WORK TO BE COMPLETED => Write out exactly the lines below starting at the one containing "helybeállítási változtatásokat rögzíti.|Helykiszolgáló|" and ending at the one containing "buyback activity reported.". Omit every picture.

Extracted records

******

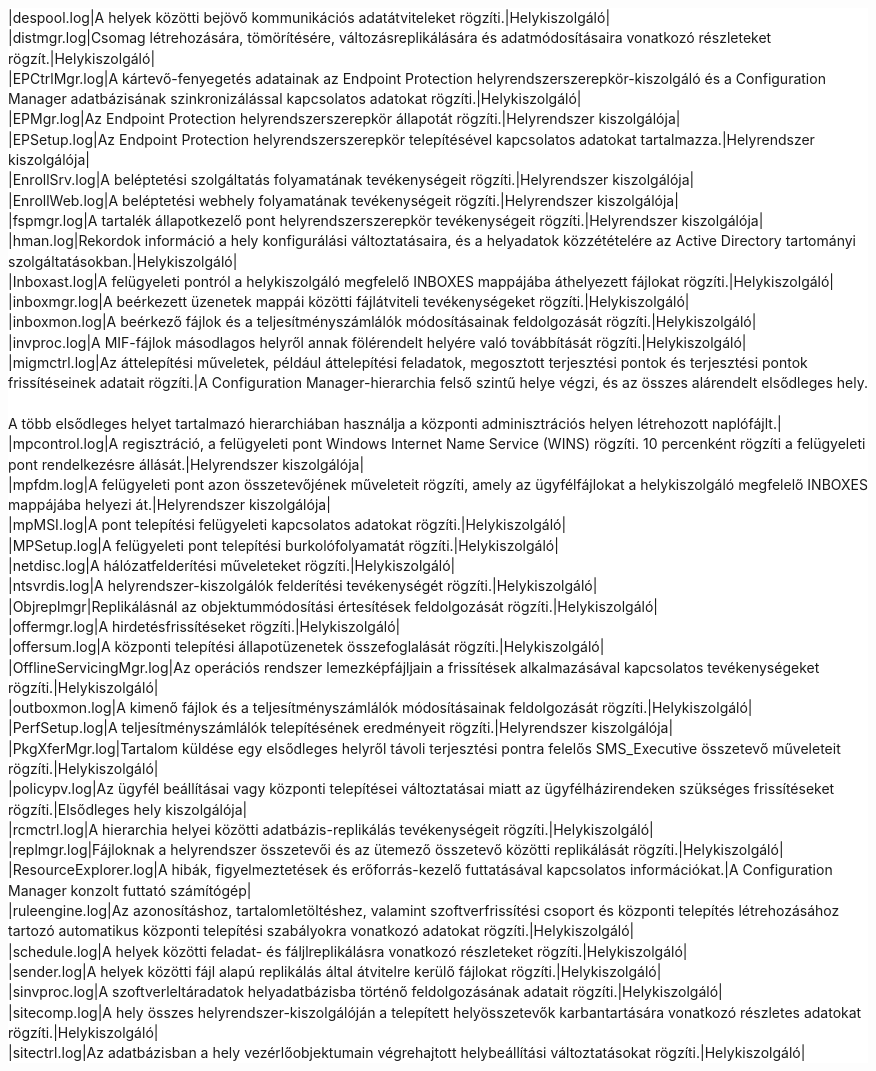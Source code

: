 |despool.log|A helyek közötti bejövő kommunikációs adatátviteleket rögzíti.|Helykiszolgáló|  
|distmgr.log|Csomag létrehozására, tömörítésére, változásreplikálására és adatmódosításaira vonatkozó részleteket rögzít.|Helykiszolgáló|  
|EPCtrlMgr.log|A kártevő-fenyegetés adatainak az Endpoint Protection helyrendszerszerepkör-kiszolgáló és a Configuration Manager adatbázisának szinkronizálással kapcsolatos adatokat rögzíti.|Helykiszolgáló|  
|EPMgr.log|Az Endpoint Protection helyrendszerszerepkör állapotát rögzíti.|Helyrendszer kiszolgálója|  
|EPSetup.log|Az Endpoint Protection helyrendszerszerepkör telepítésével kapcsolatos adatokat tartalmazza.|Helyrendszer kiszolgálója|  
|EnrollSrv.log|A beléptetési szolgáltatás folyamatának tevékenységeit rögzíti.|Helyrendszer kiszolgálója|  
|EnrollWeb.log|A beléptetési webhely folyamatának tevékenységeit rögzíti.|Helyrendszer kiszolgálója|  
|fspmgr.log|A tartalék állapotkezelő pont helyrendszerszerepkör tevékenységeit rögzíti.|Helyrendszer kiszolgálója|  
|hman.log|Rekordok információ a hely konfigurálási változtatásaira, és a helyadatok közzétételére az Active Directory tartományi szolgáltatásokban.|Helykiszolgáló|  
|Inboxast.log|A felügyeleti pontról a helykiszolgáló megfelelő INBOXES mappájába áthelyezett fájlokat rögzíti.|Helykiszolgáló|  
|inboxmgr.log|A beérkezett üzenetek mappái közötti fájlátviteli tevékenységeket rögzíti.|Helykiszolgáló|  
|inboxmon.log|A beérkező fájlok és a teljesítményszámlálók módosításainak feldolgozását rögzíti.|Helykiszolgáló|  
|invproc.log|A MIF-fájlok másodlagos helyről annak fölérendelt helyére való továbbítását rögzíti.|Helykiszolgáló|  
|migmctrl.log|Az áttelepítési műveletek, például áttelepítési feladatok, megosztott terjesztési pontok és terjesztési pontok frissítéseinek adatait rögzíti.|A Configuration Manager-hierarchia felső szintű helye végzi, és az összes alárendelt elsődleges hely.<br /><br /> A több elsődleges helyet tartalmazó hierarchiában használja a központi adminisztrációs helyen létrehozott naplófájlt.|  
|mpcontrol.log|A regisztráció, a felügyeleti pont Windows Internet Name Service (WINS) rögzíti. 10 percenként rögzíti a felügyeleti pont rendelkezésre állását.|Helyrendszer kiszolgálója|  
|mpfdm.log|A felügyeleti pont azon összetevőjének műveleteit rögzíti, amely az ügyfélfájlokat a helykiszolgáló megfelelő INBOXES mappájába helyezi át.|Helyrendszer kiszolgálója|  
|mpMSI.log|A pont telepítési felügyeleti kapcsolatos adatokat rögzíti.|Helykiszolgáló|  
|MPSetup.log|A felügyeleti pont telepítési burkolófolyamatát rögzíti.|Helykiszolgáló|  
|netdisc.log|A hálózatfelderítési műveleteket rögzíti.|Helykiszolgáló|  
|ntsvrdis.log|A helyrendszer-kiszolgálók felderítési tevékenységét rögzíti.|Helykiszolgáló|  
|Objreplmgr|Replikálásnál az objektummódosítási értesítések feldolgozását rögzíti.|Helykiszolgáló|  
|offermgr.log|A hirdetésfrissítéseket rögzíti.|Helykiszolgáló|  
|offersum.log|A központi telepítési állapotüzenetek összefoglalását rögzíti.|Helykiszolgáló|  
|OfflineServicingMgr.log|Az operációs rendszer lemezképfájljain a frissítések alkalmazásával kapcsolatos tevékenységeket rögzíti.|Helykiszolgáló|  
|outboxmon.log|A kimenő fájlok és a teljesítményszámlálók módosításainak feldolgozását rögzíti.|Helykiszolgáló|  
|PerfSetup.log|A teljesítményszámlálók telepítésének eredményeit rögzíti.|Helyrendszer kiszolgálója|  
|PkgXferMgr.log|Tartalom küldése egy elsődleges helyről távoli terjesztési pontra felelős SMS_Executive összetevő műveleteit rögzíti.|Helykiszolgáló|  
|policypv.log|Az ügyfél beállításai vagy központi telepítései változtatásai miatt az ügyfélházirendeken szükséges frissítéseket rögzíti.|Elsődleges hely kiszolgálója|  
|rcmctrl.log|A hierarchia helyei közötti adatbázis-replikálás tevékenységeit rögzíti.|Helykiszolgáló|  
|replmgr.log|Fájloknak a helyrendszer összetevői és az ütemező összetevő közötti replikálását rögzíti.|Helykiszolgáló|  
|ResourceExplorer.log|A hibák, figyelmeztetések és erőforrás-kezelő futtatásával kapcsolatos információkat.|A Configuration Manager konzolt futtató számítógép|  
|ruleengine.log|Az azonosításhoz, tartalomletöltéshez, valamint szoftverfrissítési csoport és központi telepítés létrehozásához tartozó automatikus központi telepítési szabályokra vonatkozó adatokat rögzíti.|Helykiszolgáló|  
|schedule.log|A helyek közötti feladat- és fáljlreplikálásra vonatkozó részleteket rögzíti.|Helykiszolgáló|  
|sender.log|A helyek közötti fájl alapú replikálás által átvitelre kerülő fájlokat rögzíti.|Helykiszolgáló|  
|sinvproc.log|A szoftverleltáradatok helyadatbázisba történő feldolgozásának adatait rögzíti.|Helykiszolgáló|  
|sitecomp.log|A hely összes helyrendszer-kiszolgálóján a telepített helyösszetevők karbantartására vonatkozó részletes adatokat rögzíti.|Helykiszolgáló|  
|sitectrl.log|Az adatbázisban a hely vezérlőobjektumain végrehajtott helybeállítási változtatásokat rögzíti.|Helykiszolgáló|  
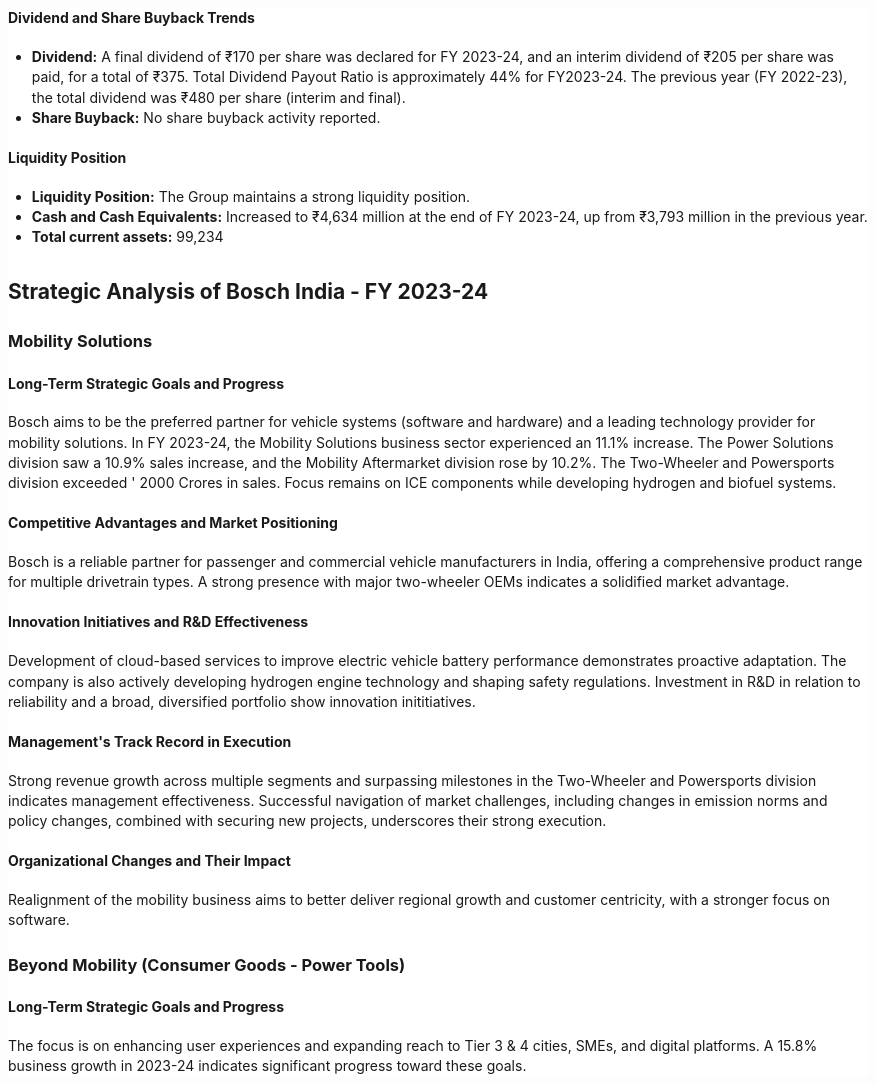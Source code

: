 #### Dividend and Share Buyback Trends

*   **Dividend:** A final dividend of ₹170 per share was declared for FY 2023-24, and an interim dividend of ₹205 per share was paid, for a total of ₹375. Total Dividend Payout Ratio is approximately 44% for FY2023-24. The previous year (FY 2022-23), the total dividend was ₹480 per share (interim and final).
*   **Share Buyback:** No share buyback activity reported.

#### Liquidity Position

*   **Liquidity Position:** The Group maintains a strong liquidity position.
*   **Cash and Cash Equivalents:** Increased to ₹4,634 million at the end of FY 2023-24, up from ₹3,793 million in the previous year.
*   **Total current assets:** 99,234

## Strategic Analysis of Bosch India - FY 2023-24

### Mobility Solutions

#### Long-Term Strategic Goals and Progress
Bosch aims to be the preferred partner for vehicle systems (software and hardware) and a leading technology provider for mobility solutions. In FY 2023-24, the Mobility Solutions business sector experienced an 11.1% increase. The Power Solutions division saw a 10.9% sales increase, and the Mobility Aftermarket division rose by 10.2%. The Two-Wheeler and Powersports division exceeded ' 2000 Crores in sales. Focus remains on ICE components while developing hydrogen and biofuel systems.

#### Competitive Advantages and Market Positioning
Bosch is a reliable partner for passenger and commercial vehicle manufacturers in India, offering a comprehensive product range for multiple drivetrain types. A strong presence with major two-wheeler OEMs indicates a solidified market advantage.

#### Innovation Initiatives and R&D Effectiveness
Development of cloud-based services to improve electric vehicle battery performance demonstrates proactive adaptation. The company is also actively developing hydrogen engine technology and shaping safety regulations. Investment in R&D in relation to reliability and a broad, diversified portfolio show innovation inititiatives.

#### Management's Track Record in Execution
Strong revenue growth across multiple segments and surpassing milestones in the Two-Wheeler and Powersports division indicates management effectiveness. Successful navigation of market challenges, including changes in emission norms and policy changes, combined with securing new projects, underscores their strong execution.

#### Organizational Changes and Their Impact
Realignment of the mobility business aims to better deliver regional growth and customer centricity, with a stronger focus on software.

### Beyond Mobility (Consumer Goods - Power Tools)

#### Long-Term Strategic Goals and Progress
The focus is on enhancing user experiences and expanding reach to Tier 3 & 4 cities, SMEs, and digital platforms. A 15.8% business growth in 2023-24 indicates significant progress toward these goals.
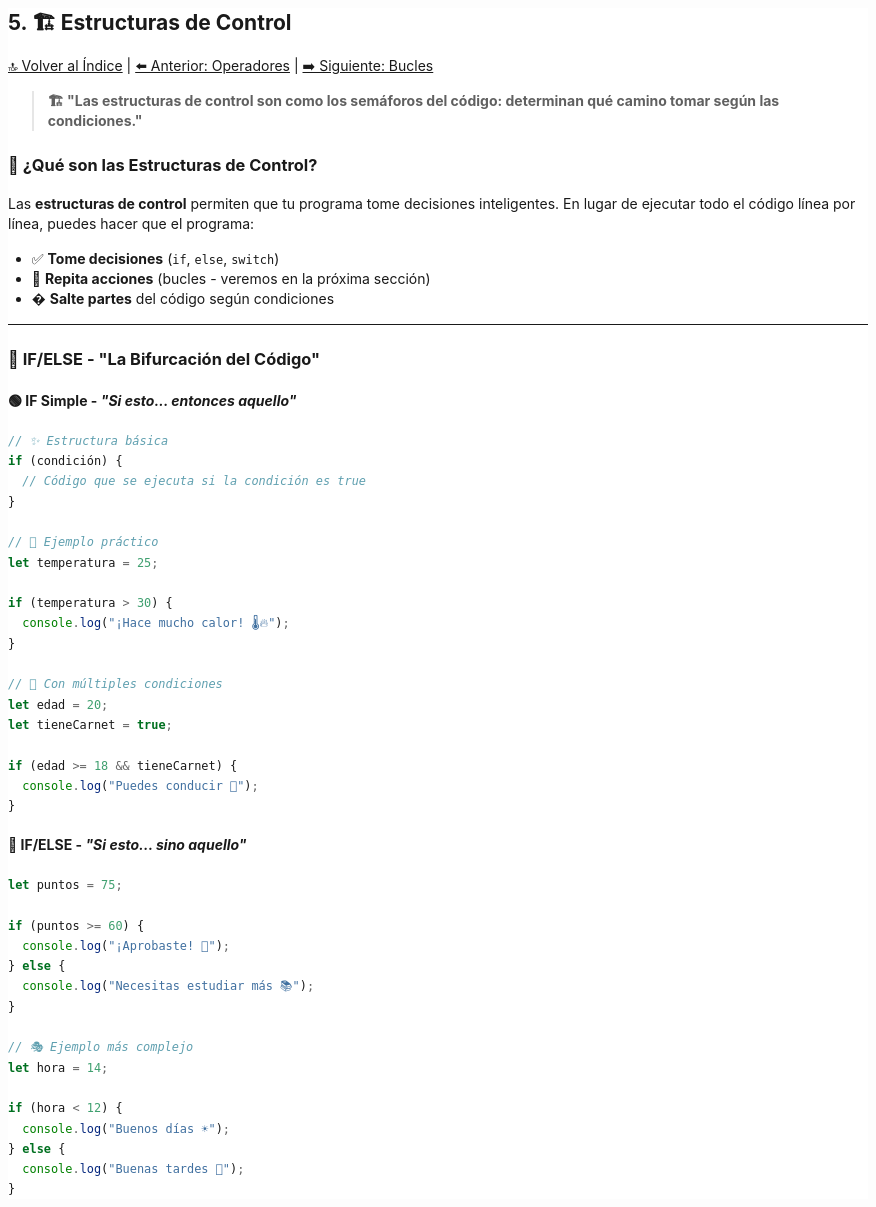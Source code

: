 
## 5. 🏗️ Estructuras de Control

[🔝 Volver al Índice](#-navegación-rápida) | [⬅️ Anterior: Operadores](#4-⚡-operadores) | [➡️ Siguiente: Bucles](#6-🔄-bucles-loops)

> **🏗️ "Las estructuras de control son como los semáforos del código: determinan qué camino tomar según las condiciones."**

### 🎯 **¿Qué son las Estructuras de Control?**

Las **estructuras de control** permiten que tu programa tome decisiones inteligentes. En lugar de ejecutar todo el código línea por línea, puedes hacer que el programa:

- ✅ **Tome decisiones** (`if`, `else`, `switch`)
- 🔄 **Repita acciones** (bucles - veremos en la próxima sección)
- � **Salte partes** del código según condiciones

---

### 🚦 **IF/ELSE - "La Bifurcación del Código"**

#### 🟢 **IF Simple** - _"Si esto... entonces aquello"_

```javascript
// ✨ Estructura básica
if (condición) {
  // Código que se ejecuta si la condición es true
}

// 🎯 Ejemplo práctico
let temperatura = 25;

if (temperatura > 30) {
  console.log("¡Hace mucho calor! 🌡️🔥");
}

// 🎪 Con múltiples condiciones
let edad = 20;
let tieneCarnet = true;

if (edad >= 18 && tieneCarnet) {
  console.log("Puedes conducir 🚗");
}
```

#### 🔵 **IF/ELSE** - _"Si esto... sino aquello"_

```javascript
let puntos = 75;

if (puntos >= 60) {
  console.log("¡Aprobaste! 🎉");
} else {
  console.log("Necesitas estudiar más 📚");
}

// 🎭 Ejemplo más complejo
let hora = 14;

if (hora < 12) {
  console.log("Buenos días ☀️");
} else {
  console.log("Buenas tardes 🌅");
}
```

******

SOLUTION FOR THIS TASK =>
|sitectrl.log|Az adatbázisban a hely vezérlőobjektumain végrehajtott helybeállítási változtatásokat rögzíti.|Helykiszolgáló|  
Source code

: #### Dividend and Share Buyback Trends

*   **Dividend:** A final dividend of ₹170 per share was declared for FY 2023-24, and an interim dividend of ₹205 per share was paid, for a total of ₹375. Total Dividend Payout Ratio is approximately 44% for FY2023-24. The previous year (FY 2022-23), the total dividend was ₹480 per share (interim and final).
*   **Share Buyback:** No share buyback activity reported.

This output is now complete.